Research Interests

In our lab we study the mechanisms of meiotic chromosome segregation, focusing on the events that ensue at meiotic prophase I. We are particularly interested in elucidating the mechanisms of SC disassembly.


For our studies of meiosis, we use Caenorhabditis elegans as a model system (a). C. elegans is a microscopic worm, which is a well-established model organism amenable for a variety of research approaches including genetic manipulation, cell biology and biochemistry.

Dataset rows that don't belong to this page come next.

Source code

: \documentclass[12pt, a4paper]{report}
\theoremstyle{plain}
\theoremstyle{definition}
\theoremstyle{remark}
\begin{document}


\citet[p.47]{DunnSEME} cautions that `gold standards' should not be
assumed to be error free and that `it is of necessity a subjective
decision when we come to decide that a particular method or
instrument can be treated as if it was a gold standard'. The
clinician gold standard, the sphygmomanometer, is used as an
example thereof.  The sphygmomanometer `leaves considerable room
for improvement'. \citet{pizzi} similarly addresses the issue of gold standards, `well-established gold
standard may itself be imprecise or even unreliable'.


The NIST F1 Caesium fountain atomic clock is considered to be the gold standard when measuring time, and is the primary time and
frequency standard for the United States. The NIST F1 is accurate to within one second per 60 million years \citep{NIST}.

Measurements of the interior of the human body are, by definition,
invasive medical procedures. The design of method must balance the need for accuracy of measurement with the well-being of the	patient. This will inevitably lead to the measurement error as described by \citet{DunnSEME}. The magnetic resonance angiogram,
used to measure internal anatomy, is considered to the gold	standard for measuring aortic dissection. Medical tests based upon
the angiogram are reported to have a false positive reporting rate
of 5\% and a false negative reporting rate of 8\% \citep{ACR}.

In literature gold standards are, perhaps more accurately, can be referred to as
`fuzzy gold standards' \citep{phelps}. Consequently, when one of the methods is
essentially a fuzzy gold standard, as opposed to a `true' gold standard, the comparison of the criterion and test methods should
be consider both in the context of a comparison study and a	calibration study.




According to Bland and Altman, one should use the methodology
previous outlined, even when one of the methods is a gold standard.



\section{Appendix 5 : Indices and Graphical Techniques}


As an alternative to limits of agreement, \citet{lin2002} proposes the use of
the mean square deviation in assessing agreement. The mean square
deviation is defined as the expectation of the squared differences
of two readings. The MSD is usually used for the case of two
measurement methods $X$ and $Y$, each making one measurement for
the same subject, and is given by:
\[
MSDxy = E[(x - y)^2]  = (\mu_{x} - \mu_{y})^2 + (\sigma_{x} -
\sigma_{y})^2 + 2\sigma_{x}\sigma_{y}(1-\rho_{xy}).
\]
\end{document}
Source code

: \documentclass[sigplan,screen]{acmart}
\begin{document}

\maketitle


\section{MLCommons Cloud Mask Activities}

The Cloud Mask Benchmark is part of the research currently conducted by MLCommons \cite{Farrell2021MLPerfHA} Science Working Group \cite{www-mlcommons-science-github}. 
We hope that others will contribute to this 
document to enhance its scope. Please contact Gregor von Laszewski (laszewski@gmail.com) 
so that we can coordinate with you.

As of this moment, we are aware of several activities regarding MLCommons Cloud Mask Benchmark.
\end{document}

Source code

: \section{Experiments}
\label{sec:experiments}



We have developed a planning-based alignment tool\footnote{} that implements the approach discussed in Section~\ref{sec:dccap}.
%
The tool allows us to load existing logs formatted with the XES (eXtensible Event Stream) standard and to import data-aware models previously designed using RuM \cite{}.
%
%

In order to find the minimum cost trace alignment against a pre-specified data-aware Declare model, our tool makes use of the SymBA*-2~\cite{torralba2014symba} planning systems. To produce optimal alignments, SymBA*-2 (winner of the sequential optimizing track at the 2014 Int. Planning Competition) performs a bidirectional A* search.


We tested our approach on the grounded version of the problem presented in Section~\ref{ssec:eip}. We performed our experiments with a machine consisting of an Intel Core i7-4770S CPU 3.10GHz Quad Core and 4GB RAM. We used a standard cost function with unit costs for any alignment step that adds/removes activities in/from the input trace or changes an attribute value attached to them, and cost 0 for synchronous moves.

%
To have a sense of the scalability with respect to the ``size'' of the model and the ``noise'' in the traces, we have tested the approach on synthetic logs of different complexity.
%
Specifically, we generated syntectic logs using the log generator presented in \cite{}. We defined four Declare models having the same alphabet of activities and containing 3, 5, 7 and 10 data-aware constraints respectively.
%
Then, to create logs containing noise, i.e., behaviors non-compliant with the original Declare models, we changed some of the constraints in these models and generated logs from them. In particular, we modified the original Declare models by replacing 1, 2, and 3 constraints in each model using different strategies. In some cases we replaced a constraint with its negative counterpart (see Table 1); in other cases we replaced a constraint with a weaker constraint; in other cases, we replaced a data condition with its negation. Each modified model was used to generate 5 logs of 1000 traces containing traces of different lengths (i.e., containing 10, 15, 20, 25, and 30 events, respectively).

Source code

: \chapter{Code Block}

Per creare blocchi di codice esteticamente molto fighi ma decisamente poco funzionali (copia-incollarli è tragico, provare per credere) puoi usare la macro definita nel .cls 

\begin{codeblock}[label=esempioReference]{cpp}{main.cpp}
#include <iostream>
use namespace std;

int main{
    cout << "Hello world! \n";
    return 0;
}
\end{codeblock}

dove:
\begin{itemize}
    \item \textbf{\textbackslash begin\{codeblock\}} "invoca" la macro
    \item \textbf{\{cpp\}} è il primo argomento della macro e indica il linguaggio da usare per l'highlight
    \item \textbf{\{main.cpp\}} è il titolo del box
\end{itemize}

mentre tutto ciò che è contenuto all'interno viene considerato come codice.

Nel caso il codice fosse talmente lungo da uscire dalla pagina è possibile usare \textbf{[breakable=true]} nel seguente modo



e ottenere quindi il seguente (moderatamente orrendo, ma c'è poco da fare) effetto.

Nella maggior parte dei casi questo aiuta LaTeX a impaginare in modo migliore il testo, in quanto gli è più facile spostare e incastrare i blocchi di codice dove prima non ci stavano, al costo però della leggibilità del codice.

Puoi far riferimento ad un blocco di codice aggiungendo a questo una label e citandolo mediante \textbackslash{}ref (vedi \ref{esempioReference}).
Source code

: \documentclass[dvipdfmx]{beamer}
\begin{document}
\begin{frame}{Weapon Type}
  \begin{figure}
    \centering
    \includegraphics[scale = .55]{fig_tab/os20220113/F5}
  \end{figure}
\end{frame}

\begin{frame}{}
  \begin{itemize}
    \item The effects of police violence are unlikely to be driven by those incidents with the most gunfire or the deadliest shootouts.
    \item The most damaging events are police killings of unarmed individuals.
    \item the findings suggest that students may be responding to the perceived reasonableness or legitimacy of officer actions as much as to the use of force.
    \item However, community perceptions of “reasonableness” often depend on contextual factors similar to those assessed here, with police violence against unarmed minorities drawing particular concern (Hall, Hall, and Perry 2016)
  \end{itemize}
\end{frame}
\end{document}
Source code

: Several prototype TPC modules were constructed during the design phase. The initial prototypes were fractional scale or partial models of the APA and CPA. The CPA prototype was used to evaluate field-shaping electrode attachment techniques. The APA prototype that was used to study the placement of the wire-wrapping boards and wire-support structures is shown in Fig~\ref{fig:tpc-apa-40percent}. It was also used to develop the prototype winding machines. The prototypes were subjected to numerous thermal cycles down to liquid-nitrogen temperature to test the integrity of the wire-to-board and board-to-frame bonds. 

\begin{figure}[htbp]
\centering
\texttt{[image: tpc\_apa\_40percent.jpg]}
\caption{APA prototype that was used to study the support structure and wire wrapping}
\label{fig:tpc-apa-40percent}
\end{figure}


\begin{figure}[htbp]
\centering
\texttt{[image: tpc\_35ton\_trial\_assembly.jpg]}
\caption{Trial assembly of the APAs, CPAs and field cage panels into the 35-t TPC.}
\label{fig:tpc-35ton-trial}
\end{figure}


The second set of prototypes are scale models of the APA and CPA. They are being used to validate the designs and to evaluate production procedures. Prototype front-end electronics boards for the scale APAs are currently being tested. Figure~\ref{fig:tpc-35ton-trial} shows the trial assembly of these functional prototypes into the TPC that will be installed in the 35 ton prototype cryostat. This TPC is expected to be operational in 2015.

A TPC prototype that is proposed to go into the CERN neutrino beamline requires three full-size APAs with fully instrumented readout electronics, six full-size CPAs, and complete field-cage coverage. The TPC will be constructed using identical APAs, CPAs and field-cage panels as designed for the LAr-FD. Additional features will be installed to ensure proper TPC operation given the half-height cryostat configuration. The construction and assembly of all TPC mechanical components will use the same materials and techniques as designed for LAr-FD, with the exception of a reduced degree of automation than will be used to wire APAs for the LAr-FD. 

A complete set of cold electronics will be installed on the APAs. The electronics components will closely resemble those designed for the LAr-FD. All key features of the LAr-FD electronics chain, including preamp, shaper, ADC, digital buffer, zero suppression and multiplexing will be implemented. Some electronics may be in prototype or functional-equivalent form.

We can analyze chromosomes in the live organisms as well as in dissected gonads. Meiotic prophase nuclei are the majority of nuclei composing the germline of this microscopic worm (b). These nuclei are arranged in temporal-spatial pattern; therefore, all early meiotic events (c-e) can be analyzed simultaneously in a single gonad. We use genetic and cell biology techniques involving high-resolution microscopy to study how chromosomes behave in these early meiotic events.



1. The role of MRE-11 in DNA strand resection of meiotic double strand breaks (DSBs). Our lab identified a separation of function allele of MRE-11, which abrogates the resection activity of this protein without affecting its role in meiotic DSB formation. We use this mutant as a tool for identifying novel meiotic gene involved in DSB repair in C. elegans.

2. Elucidating the mechanism of SC assembly and disassembly through the study of central region proteins of the SC. This study is centered on our recently discovered gene involved in SC disassembly, akir-1, as well as other genes/proteins identified to interact with it.